Other than the assigned books for school, I have always read pretty much exclusively fantasy and science fiction. From Brian Jacques to J. R. R. Tolkien, and from Alan Dean Foster to Orson Scott Card, I wanted books with magic and spaceships.3
This was probably fine when I was just starting to read on my own in elementary school. I went through dozens of Hardy Boys and a lot of Tom Swift, Jr. (which I liked more) and several series of similar kid mystery books from England. Even in middle school it probably wasn’t too alarming. Who can say no to a little Susan Cooper? Others, like Madeleine L’Engle, were probably supposed to be the gateway drugs into more serious literature. But for me, they weren’t, and by the time I was in high school this was clearly something of let-down for all concerned.

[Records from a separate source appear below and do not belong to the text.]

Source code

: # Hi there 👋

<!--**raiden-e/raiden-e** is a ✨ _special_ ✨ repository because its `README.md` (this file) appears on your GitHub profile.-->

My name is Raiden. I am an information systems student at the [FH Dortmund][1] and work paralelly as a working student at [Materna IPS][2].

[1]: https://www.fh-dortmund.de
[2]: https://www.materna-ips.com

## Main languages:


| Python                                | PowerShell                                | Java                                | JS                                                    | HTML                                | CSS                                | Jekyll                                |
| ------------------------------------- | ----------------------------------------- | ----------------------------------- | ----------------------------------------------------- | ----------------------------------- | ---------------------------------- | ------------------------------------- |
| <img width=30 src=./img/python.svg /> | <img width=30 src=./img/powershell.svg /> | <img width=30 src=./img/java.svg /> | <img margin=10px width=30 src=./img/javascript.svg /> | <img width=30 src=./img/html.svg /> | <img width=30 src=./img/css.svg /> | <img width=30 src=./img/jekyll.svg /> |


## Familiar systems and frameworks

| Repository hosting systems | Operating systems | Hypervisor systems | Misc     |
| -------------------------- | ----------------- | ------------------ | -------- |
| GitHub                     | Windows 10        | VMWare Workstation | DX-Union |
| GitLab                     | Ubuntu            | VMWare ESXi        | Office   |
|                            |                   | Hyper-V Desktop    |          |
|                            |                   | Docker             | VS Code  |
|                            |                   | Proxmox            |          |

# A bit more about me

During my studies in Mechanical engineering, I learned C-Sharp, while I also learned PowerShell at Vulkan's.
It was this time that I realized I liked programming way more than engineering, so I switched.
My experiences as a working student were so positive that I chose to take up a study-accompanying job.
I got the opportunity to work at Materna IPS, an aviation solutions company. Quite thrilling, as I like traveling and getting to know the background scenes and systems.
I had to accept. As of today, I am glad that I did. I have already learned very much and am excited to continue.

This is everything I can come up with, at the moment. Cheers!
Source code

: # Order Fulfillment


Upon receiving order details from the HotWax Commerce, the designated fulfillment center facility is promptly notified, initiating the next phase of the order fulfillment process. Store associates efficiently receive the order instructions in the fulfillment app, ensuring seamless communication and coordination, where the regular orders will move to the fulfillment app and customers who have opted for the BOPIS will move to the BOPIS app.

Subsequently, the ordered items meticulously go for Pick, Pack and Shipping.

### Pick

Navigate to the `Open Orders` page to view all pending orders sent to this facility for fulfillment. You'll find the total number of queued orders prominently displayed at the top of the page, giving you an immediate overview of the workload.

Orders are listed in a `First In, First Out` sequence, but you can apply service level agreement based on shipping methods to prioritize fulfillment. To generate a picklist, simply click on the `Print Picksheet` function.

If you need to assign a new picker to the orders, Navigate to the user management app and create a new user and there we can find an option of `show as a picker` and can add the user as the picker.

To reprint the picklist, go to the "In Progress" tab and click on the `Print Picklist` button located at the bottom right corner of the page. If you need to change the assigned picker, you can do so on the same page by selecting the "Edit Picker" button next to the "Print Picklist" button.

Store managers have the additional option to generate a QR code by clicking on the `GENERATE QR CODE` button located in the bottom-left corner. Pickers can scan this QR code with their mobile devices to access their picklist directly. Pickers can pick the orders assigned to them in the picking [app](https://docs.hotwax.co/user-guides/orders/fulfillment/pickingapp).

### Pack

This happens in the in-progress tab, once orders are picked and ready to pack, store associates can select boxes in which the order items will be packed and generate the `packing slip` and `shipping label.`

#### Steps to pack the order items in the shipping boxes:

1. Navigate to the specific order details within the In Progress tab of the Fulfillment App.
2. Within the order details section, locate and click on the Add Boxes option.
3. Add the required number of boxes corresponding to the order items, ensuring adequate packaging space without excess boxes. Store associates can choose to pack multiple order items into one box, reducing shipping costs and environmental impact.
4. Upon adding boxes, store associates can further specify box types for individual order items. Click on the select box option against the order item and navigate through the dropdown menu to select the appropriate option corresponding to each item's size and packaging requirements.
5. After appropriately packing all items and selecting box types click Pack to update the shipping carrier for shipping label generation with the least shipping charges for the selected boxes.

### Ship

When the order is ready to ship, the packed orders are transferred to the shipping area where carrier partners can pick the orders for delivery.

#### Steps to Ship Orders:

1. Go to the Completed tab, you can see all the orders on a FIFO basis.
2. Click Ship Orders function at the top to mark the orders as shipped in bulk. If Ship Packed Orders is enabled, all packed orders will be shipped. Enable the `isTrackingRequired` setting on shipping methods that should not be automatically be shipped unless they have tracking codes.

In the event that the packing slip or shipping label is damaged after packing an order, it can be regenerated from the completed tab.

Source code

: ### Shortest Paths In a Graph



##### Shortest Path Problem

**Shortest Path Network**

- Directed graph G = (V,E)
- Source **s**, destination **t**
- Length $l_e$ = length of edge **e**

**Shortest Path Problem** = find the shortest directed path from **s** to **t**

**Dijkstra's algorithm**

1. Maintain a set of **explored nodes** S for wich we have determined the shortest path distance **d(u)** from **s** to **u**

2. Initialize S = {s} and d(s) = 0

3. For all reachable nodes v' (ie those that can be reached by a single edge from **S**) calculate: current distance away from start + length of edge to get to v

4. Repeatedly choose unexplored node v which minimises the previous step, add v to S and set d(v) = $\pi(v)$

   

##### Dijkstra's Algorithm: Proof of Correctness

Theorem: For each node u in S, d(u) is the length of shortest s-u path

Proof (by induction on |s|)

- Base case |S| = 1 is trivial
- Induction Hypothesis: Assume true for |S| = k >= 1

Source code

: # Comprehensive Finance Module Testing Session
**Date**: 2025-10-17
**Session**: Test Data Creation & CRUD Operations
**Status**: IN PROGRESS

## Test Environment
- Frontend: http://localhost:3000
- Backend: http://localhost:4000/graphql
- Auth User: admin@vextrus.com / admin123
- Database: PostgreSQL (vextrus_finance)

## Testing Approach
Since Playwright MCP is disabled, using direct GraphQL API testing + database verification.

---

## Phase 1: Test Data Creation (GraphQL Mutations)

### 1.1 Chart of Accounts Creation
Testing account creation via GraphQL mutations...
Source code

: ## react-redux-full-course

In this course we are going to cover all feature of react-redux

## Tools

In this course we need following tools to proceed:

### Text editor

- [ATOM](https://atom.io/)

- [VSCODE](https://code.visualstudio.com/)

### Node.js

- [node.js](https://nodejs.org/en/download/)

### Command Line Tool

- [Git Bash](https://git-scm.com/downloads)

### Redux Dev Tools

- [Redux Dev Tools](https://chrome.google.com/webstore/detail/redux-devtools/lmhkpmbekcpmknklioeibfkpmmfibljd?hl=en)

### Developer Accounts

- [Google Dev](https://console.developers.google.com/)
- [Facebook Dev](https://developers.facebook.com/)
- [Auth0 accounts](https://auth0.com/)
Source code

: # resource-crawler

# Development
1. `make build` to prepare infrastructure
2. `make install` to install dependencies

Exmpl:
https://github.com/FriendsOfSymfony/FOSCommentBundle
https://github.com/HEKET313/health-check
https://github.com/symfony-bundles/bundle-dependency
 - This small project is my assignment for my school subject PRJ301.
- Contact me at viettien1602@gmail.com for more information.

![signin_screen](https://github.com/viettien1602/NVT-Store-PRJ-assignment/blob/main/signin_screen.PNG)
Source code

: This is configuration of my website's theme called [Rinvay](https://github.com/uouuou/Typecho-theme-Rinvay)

The most pristine example of this dynamic was when my cousin (just a couple of years older than me) had his copy of Piers Plowman along with him at a family gathering. Piers Plowman is “a Middle English allegorical narrative poem… written in unrhymed alliterative verse…considered by many critics to be one of the greatest works of English literature of the Middle Ages.” At more or less the exact same time, I was reading Timothy Zahn’s Thrawn trilogy, which is “a series of best-selling science fiction novels…set in the Star Wars galaxy approximately five years after the events depicted in Return of the Jedi.” After all, they had spaceships.4
My parents were–and are–great. I don’t recall a single lecture about this, let alone any ultimatums or demands. When my dad realized how hooked I was on sci-fi, the best he could do was ask his colleagues in the English department to recommend the best sci-fi had to offer. This is how I got into Isaac Asimov‘s Foundation series5 and also Philip José Farmer. Unfortunately, no one recommended Ray Bradbury or Philip K. Dick or Ursula K. Le Guin at the time, which really goes to show you that English professors are probably not the best crowd to get sci-fi advice from.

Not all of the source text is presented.